Er is geen specifieke financiering van het EOGFL, afdeling Garantie. De bedoelde financiering past in het algemene kader van de financiering van de algemene begroting, waarvoor een beroep wordt gedaan op de eigen middelen.

2. De Commissie heeft aan het Parlement een werkdocument ((doc. SEC (97) 1183. )) toegezonden waarin de aan de graanproducenten betaalde overcompensatie in vergelijking met de compensatie volgens de doelstellingen van de hervorming van juli 1992, op ongeveer 8 500 mln ecu wordt geraamd. Er moet worden opgemerkt dat dit bedrag slechts een grootte-orde aangeeft, gezien het globale karakter van de door de Commissie gekozen aanpak.

De Commissie heeft een globale analyse voor de Gemeenschap gemaakt, en geen gedetailleerde analyse per lidstaat, of per bedrijfstype.

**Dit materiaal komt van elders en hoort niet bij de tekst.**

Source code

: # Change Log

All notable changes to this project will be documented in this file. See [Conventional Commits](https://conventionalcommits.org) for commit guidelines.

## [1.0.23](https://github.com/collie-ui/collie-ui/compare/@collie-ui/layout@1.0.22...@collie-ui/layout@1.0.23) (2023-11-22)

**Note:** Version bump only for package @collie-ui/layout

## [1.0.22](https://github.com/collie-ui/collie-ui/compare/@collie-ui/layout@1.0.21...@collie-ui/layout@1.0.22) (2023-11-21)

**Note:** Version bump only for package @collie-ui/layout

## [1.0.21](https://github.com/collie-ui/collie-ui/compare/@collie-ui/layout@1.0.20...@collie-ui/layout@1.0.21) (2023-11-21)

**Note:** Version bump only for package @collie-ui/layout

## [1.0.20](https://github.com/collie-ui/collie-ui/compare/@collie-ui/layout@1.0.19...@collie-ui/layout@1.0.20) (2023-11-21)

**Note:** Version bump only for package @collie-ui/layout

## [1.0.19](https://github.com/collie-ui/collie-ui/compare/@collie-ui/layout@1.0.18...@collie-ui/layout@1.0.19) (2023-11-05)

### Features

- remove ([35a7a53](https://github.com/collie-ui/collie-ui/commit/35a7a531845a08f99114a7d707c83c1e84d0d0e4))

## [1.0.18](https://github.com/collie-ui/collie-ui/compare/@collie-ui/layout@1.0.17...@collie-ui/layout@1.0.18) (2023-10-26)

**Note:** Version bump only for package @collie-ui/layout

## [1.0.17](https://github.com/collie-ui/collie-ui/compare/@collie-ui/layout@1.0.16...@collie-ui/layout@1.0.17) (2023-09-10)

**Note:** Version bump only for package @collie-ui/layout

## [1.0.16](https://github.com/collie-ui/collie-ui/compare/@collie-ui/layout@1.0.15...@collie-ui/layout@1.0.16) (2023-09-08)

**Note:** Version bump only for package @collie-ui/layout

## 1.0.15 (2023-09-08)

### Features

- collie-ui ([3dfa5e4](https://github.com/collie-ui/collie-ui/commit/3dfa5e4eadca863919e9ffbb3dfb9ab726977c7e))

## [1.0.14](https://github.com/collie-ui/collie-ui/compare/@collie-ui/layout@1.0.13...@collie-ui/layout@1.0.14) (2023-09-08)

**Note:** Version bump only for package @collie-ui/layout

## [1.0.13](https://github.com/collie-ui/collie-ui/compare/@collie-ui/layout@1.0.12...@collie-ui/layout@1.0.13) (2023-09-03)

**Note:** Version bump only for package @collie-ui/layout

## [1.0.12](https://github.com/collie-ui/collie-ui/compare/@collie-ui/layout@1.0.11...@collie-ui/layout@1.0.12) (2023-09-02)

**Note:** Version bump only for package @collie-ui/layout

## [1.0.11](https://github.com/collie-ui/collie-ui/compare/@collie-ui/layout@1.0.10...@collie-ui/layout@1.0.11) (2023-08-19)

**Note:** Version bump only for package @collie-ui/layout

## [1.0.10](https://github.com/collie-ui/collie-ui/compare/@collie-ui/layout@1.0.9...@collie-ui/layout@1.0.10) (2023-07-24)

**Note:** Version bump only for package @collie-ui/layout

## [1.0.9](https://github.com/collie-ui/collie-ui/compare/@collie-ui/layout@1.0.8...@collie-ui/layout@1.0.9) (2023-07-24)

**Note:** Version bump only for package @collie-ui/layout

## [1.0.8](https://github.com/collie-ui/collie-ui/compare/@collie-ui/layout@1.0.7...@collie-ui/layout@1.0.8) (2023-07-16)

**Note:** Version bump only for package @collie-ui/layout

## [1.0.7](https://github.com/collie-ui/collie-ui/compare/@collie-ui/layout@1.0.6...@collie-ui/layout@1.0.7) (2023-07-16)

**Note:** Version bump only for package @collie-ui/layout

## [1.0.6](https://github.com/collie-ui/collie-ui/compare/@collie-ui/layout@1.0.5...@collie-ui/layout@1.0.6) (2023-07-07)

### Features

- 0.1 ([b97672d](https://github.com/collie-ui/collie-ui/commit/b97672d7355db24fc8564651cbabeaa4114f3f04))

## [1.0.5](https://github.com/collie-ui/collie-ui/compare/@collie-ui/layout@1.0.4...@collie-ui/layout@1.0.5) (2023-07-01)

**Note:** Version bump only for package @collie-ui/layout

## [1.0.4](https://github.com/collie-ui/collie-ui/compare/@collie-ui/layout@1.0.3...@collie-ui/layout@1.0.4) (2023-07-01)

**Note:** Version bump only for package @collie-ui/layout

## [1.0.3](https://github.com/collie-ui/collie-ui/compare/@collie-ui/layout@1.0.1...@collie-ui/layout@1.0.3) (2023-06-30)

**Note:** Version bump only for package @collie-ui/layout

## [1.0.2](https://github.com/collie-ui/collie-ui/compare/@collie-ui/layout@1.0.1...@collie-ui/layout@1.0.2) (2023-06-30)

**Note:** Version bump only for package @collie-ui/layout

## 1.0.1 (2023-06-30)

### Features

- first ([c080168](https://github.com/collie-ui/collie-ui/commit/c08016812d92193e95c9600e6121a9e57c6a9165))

3. Dat 80% van de door het EOGFL verschafte steun naar 20% van de landbouwbedrijven is gegaan, is door de Commissie verklaard in 1991, toen zij met voorstellen voor de hervorming van het landbouwbeleid kwam. Met de hervorming van 1992 is op dit punt een beperkte mate van vooruitgang geboekt. Toch is de omvang van de landbouwsteun, hoewel nu meer transparant, nog altijd zeer sterk afhankelijk van de bedrijfsgrootte en de economische prestaties van in het verleden. In haar mededeling Agenda 2000 ((doc. COM (97) 2000. )), die op 16 juli 1997 ter tafel is gebracht, pakt de Commissie dit probleem aan. Eerst kondigt zij daarin aan dat zij voornemens is de invoering voor te stellen van een individueel plafond, voor het geheel van directe betalingen in het kader van de gemeenschappelijke marktordeningen. Vervolgens stelt zij voor de lidstaten te machtigen differentiëringscriteria in te voeren op basis van afgesproken regels. Hernationalisatie wordt uitgesloten, maar er wordt van uitgegaan dat de lidstaten beter dan de Commissie differentiëringscriteria kunnen vaststellen die aan hun specifieke problemen beantwoorden.